In the absence of any mechanism, India relies on its memorandum of understanding (MoU) with China in 2013 with a view to sharing hydrological information during the flood season (June to September). The MoU does not allow India access to urbanisation and deforestation activities on the Chinese side of the river basin. With the MoU in the background, India by becoming a party to either the UNWC and the Water Convention could lay the groundwork for a bilateral treaty on the Brahmaputra but subject to the reservation that it should not insist on the insertion of a dispute settlement mechanism provision.
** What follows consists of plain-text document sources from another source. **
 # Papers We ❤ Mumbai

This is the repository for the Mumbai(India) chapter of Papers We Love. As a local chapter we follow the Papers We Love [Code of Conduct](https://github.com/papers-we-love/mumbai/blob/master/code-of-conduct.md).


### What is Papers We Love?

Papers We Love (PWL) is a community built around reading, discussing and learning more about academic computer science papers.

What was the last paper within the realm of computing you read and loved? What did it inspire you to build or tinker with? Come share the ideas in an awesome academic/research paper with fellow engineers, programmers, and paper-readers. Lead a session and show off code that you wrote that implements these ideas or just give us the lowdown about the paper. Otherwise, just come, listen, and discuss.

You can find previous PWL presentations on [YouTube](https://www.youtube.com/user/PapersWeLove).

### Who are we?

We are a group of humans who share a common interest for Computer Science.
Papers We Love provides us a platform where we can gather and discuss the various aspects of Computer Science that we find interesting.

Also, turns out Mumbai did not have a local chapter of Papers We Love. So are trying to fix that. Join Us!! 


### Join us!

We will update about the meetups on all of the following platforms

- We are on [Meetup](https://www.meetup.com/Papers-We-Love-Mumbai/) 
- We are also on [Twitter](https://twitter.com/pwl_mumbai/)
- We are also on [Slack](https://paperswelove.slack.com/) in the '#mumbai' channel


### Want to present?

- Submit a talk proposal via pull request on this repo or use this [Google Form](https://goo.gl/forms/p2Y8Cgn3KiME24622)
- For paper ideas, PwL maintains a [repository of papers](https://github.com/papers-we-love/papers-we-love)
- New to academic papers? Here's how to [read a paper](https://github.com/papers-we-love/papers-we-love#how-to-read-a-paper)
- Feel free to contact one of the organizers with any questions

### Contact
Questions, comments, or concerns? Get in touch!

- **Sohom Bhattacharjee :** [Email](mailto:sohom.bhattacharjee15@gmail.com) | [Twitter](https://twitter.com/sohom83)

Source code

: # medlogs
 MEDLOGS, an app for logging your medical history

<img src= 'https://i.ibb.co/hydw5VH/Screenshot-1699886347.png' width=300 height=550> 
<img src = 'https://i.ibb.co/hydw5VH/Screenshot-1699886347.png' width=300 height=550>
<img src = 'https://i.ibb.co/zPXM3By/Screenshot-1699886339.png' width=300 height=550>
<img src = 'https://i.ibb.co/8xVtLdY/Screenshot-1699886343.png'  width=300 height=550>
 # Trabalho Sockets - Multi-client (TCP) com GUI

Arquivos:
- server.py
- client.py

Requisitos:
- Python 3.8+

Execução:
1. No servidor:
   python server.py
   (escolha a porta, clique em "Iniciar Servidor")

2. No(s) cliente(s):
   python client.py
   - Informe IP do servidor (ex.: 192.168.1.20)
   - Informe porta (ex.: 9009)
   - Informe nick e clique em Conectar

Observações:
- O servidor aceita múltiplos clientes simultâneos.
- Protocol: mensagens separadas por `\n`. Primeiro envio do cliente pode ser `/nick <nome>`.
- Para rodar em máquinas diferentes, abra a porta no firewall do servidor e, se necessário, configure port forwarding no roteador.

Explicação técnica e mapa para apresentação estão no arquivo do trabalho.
India, Nepal and flood prevention

Floods are also a recurrent problem in the Koshi and Gandak river basins that are shared by India and Nepal. The intensity and magnitude of flooding is rising because of heavy seasonal precipitation as well as glacial retreat due to global warming and human-induced stressors such as land use and land cover changes in the river basin area of Nepal (Terai) and Bihar. It is important that the two neighbours view the river basins as single entities, which will help in facilitating an integrated approach for improved basin and flood risk management. The India-Nepal Koshi agreement 1954 (revised in 1966) is aimed at reducing devastating flooding in the river basin. The treaty-based joint bodies have also tried to refine the early warning systems for flood forecasting. In contravention of procedural customary international law obligation, India considers data on transboundary rivers as classified information, which is one of the key challenges in developing cross-border flood warning systems. In light of the cataclysmic floods in Pakistan and the visible effects of climate change, it is important that all riparian states must comply with all the procedural duties pursuant to the no harm rule. They must also think of becoming a party to either the UNWC or the UNECE Water Convention.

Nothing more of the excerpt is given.